El martes se fue sin novedades. Y el miércoles, sin lamentaciones. Ya habría ocasión para saldar deudas morales. Por lo pronto, tenía algo importante y urgente en qué pensar: cómo recuperar mi coche de su casa y -fundamentalmente - cómo reparar las roturas del vehículo, esquivando la pérdida monetaria y su consiguiente impacto en mi bolsillo. Lo primero era fácil. Lo segundo, no. 
Bien. ¿Con qué información contaba? Sabía que Filomeno iría, inexorablemente, a la concesionaria de motos en la que existe de 10 a 17:30 hs. También, que sus padres estaban en lo de unos parientes en Córdoba, desde hacía una semana, y que regresarían el viernes. Eso reducía mis posibilidades de acción a un día específico: el jueves. Contaba con un juego de llaves y conocía la clave de la alarma. Los dólares - ya lo dije - estaban en la lata de dulce de membrillo, en el aparador de la cocina. El plan era una obra de arte, el retrato de una criatura perversa y perfecta que se había gestado adentro mío. 
Y le di entidad. Lo hice nacer. Con la frialdad de un sicario, me dirigí al domicilio en la fecha estipulada. Había reparado en el tiempo que me tomaría cada acción y había elaborado un rosario de excusas, por si surgían imprevistos. Incluso, había detallado la ropa que usaría y otros elementos que serían necesarios. Admito que deshacerme de la fantasía de convertirme en una ladronzuela al estilo Hollywood no fue sencillo: la peluca rubia de corte carré, los anteojos negros, el sobretodo beige y la linterna fueron objeto de tentación hasta el último momento. Pero estaba a punto de cometer un ilícito y no podía fallar. Esto era, en su más estricto sentido, "Devoto o la gloria". Tenía que estar cómoda y liviana: jeans, zapatillas y una remera color pastel -que no llamara la atención de los vecinos -, era lo más adecuado. 
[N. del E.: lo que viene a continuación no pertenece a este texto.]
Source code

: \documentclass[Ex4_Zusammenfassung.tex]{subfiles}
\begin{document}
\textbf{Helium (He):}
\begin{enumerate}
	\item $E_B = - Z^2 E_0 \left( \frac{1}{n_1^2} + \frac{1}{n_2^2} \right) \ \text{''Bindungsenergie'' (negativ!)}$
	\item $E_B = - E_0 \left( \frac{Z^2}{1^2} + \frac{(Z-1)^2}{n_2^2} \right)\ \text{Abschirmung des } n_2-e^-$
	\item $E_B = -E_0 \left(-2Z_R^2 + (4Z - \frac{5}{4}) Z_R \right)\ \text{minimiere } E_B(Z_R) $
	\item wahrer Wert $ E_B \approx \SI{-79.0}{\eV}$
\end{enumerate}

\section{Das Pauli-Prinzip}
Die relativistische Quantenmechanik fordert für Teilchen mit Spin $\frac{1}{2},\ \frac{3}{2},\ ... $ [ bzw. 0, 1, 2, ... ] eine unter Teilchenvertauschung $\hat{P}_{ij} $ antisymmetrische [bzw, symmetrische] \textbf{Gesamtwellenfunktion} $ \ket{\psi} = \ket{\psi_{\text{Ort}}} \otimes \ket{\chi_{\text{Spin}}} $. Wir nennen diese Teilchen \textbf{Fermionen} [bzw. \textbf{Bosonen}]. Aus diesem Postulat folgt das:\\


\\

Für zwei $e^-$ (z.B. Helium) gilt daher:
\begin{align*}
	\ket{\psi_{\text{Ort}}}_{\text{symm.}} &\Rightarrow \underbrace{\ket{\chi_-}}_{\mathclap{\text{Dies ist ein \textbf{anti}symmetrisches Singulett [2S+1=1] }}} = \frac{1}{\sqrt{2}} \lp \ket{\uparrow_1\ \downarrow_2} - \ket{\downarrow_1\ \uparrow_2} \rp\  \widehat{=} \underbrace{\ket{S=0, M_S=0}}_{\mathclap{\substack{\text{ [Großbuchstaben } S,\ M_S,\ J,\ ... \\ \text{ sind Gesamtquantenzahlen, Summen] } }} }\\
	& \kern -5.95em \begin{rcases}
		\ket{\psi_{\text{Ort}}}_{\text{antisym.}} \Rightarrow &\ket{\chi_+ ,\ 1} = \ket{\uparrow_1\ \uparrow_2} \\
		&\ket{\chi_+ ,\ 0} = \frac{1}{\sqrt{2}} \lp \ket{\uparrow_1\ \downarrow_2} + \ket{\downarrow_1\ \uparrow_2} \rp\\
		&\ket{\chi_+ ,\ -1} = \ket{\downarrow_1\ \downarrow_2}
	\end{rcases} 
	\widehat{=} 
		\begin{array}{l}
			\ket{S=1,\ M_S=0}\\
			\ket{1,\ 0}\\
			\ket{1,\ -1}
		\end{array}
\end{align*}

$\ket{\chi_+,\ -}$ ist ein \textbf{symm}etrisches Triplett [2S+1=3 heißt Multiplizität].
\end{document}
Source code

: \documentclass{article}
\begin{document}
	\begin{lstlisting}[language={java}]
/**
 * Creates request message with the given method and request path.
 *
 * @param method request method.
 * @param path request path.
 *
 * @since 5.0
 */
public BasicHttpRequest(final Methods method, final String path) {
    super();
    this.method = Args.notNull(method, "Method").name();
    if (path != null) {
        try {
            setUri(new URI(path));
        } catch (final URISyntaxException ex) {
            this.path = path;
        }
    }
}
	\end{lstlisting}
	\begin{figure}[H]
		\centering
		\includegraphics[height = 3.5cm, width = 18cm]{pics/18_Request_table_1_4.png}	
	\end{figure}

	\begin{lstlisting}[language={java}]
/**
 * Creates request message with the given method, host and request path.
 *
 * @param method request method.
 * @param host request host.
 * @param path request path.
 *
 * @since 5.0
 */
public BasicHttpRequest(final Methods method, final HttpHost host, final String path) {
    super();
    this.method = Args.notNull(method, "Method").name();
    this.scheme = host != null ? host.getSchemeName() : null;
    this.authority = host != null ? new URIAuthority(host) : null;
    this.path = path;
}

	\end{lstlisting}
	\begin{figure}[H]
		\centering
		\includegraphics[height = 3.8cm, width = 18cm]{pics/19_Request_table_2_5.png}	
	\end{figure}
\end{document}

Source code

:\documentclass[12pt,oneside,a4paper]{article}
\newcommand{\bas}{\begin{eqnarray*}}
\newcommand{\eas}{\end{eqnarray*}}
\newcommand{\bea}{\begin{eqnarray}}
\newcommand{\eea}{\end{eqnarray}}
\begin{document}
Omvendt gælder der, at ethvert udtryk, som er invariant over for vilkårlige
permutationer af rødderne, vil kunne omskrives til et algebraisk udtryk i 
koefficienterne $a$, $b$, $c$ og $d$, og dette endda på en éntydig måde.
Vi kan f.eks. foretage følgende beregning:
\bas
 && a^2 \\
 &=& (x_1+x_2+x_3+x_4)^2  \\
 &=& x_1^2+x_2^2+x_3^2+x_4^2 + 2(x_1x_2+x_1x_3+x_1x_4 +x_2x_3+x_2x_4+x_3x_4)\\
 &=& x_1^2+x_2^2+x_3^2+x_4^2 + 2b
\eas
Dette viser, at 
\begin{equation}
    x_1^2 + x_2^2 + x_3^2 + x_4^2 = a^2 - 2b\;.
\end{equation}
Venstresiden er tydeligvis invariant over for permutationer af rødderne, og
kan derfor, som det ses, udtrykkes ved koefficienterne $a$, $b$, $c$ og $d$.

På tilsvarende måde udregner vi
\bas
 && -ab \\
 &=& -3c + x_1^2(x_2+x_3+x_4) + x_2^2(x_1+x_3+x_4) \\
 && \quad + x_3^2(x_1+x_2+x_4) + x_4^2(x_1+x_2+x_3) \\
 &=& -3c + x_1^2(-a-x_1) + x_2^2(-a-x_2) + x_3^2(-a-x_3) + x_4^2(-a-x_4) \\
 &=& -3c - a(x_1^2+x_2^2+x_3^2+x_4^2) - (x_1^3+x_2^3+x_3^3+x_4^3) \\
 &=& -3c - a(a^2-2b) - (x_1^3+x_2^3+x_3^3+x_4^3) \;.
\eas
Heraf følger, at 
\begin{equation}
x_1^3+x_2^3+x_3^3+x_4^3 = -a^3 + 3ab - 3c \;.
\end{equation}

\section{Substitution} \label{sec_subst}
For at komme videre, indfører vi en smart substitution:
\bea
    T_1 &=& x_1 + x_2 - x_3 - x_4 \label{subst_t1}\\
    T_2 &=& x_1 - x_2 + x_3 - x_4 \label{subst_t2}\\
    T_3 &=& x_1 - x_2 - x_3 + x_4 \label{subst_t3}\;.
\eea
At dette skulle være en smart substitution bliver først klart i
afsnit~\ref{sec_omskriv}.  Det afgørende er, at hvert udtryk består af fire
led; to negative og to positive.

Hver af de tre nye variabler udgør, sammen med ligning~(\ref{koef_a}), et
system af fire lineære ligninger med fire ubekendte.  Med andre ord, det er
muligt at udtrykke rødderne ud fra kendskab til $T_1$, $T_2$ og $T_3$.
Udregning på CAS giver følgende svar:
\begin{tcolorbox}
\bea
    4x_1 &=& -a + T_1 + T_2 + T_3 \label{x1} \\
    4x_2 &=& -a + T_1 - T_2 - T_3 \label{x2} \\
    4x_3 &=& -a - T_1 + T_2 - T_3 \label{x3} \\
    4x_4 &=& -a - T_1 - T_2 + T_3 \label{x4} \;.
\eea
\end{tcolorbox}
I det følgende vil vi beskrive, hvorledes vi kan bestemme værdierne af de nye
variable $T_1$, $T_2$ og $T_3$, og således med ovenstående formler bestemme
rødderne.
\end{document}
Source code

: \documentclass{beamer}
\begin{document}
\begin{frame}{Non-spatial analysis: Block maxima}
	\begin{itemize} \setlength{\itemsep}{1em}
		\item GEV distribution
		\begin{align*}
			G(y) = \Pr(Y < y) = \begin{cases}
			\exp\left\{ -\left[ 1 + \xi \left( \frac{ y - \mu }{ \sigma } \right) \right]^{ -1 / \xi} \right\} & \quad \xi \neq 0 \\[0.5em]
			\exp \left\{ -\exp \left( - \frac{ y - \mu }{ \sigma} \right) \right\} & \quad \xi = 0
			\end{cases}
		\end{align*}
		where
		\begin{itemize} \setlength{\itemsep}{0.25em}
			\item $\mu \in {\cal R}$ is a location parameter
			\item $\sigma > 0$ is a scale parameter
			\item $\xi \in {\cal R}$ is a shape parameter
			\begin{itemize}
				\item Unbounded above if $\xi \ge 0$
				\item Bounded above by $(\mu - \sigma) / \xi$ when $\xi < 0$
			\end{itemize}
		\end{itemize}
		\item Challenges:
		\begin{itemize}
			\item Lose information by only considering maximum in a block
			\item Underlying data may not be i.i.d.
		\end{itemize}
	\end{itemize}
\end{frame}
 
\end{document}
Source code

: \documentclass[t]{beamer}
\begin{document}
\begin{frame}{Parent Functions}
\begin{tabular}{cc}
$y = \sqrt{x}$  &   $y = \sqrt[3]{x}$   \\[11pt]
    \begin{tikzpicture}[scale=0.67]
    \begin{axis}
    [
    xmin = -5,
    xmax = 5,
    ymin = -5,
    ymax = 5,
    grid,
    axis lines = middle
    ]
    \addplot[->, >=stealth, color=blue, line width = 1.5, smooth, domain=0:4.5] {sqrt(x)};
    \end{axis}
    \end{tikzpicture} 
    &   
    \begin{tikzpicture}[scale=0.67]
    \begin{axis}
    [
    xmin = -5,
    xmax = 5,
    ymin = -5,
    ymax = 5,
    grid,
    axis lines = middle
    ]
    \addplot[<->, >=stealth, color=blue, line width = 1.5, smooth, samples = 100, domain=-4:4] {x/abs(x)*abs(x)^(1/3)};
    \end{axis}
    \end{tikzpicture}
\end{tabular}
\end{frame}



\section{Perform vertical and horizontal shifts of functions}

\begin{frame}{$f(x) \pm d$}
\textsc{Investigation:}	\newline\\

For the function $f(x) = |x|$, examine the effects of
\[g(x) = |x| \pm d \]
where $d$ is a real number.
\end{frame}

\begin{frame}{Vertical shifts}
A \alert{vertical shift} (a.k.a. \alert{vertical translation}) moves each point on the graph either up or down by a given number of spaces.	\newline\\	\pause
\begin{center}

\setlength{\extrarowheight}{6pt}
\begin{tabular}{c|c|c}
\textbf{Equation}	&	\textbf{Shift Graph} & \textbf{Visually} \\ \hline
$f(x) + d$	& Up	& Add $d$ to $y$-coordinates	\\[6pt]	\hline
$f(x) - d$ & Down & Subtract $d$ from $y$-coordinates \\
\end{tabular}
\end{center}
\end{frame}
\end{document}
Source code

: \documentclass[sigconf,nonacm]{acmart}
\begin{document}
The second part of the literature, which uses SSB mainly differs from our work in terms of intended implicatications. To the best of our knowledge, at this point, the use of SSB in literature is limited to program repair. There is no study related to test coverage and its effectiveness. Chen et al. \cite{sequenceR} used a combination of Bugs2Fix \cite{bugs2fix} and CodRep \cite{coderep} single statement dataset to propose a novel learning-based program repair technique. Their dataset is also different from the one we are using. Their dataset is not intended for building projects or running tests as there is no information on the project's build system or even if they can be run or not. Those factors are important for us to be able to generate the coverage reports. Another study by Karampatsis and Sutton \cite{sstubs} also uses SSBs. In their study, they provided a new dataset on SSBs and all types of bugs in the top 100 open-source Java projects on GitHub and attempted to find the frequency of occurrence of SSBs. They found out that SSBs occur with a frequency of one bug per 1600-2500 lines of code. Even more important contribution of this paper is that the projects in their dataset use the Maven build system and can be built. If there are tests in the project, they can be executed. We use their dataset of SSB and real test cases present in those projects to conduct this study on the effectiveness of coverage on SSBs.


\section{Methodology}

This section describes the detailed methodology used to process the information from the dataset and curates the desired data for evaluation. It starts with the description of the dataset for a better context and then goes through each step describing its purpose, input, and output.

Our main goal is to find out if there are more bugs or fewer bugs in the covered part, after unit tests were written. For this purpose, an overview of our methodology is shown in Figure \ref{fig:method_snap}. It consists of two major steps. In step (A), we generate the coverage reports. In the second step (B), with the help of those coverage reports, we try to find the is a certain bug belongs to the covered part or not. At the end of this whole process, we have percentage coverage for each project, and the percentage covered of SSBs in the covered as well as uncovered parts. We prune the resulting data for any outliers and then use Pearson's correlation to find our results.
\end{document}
Cité a la grúa con la que trasladaría mi auto hasta el taller mecánico a las 11:30 am. Llegué media hora antes. Miré por encima del portón para comprobar que no hubiera nadie adentro. Con movimientos suaves, saqué de mi cartera unos guantes de látex -de esos que vienen en las cajas de tintura - abrí la cerradura y entré a la vivienda. Caminé hacia el fondo, con paso lento. Ingresé la combinación numérica 0502. ¡Ábrete sésamo! Escuché un ruido. Me detuve. Sonó mi celular. Una empleada de la aseguradora llamaba para dar aviso de que el servicio de grúa había arribado a la dirección. Fui a la cocina, abrí la lata, tomé el fajo de billetes y los guardé en mi cartera. Por último, dejé dentro del recipiente una nota impresa en computadora:
- Tengo tus dólares. No los quiero. Llamame cuando estés dispuesto a pagar los arreglos. 


          Lo demás siguió el curso que había imaginado. El viernes se acreditó en mi cuenta bancaria un monto de 80 mil pesos en concepto de "Reparaciones al auto". La transferencia, claro, la hizo Filomeno.